Der Übergang zur Vorlesungszeit verlief reibungsloser als erwartet. Ich war sogar einigermaßen wach. Tatsächlich war ich an allen Tagen dieser Studienwoche einigermaßen wach in der Uni – zu Hause aber leider nicht mehr. Erfreulicherweise habe ich dieses Semester immer nur ab 10 Uhr Uni, was prinzipiell artgerechtes Studieren ermöglicht. Ich bin trotzdem geschafft. Mein Schlafrhythmus hat sich noch nicht normalisiert. Am Dienstag habe ich Nachtmittags geschlafen, was sich als extrem großer Fehler herausgestellt hat. In der Nacht vom Dienstag auf Mittwoch habe ich gerade mal 3 Stunden schlafen können. Als mein Wecker um 7:30 geklingelt hat, war ich mal wieder hinreichend gequält, um mich wieder instantan im Bett zu verkriechen. Wundersamerweise bin ich dann um 8:03 aufgestanden und habe mich mit Warp 9 auf den Unitag vorbereitet – als erste Amthandlung habe ich mir natürlich einen Kaffee gemacht. Müdigkeit beherrscht aber ab jetzt wieder meinen Alltag, so dass meine Effektivität ziemlich gering ist. Verdammt, ich muss härter zu mir sein, damit ich endlich mal wieder einigermaßen leistungsfähig werde.

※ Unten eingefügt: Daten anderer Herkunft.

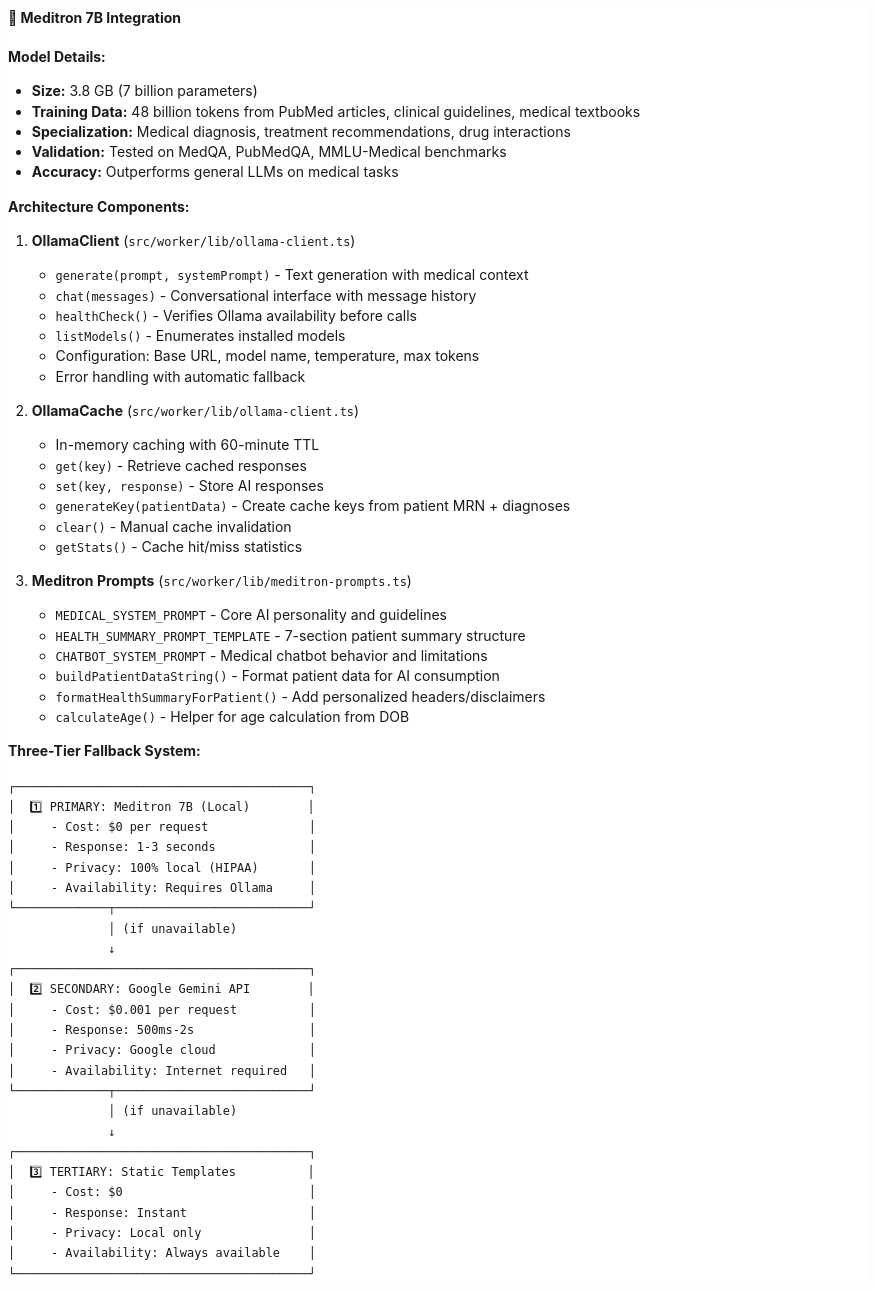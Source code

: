 #### **🏥 Meditron 7B Integration**

**Model Details:**
- **Size:** 3.8 GB (7 billion parameters)
- **Training Data:** 48 billion tokens from PubMed articles, clinical guidelines, medical textbooks
- **Specialization:** Medical diagnosis, treatment recommendations, drug interactions
- **Validation:** Tested on MedQA, PubMedQA, MMLU-Medical benchmarks
- **Accuracy:** Outperforms general LLMs on medical tasks

**Architecture Components:**

1. **OllamaClient** (`src/worker/lib/ollama-client.ts`)
   - `generate(prompt, systemPrompt)` - Text generation with medical context
   - `chat(messages)` - Conversational interface with message history
   - `healthCheck()` - Verifies Ollama availability before calls
   - `listModels()` - Enumerates installed models
   - Configuration: Base URL, model name, temperature, max tokens
   - Error handling with automatic fallback

2. **OllamaCache** (`src/worker/lib/ollama-client.ts`)
   - In-memory caching with 60-minute TTL
   - `get(key)` - Retrieve cached responses
   - `set(key, response)` - Store AI responses
   - `generateKey(patientData)` - Create cache keys from patient MRN + diagnoses
   - `clear()` - Manual cache invalidation
   - `getStats()` - Cache hit/miss statistics

3. **Meditron Prompts** (`src/worker/lib/meditron-prompts.ts`)
   - `MEDICAL_SYSTEM_PROMPT` - Core AI personality and guidelines
   - `HEALTH_SUMMARY_PROMPT_TEMPLATE` - 7-section patient summary structure
   - `CHATBOT_SYSTEM_PROMPT` - Medical chatbot behavior and limitations
   - `buildPatientDataString()` - Format patient data for AI consumption
   - `formatHealthSummaryForPatient()` - Add personalized headers/disclaimers
   - `calculateAge()` - Helper for age calculation from DOB

**Three-Tier Fallback System:**

```
┌─────────────────────────────────────────┐
│  1️⃣ PRIMARY: Meditron 7B (Local)        │
│     - Cost: $0 per request              │
│     - Response: 1-3 seconds             │
│     - Privacy: 100% local (HIPAA)       │
│     - Availability: Requires Ollama     │
└─────────────┬───────────────────────────┘
              │ (if unavailable)
              ↓
┌─────────────────────────────────────────┐
│  2️⃣ SECONDARY: Google Gemini API        │
│     - Cost: $0.001 per request          │
│     - Response: 500ms-2s                │
│     - Privacy: Google cloud             │
│     - Availability: Internet required   │
└─────────────┬───────────────────────────┘
              │ (if unavailable)
              ↓
┌─────────────────────────────────────────┐
│  3️⃣ TERTIARY: Static Templates          │
│     - Cost: $0                          │
│     - Response: Instant                 │
│     - Privacy: Local only               │
│     - Availability: Always available    │
└─────────────────────────────────────────┘
```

Allerdings darf ich es andererseits auch nicht übertreiben, da mir mein letzter Versuch mich richtig herauszufordern, mir anscheinend eine leichte Lungenentzündung oder sowas eingebracht hat… verfluchte Situation.
Aber hier nun die Fakten:
59. Tag: Samstag, 11.10.2008: 36 Punkte
60. Tag: Sonntag, 12.10.2008: 80 Punkte
61. Tag: Montag, 13.10.2008: 80 Punkte
62. Tag: Dienstag, 14.10.2008: 140 Punkte
63. Tag: Mittwoch, 15.10.2008: 65 Punkte
Im Zeitraum vom 11.10. bis zum 15.10. gesammelte Punkte: 401
Also beträgt mein aktueller Punktestand 589 Punkte!
Vielleicht liegt meine Müdigkeit aber auch daran, dass ich unmotiviert bin. Durch Motivation kann ich Müdigkeit zeitweise kompensieren. Aber woher soll ich denn meine Motivation in dieser lebensfeindlichen Gesellschaft beziehen? Vor allem, wenn ich durch Müdigkeit gehandicapt bin? Ein Teufelskreisch!
Da ich so wenig Motivation habe, beschäftigte ich mich heute hauptsächlich mit dem Buch Gotteswahn von Richard Dawkins. Nicht, dass das bei mir noch viel bewegen würde, aber irgendwie habe ich das Gefühl, die “Bibel” der Atheisten einmal gelesen haben zu sollen ^^
P.S.: Innerer Schwinehund, ich mag dich nicht. Fahr in Urlaub oder so!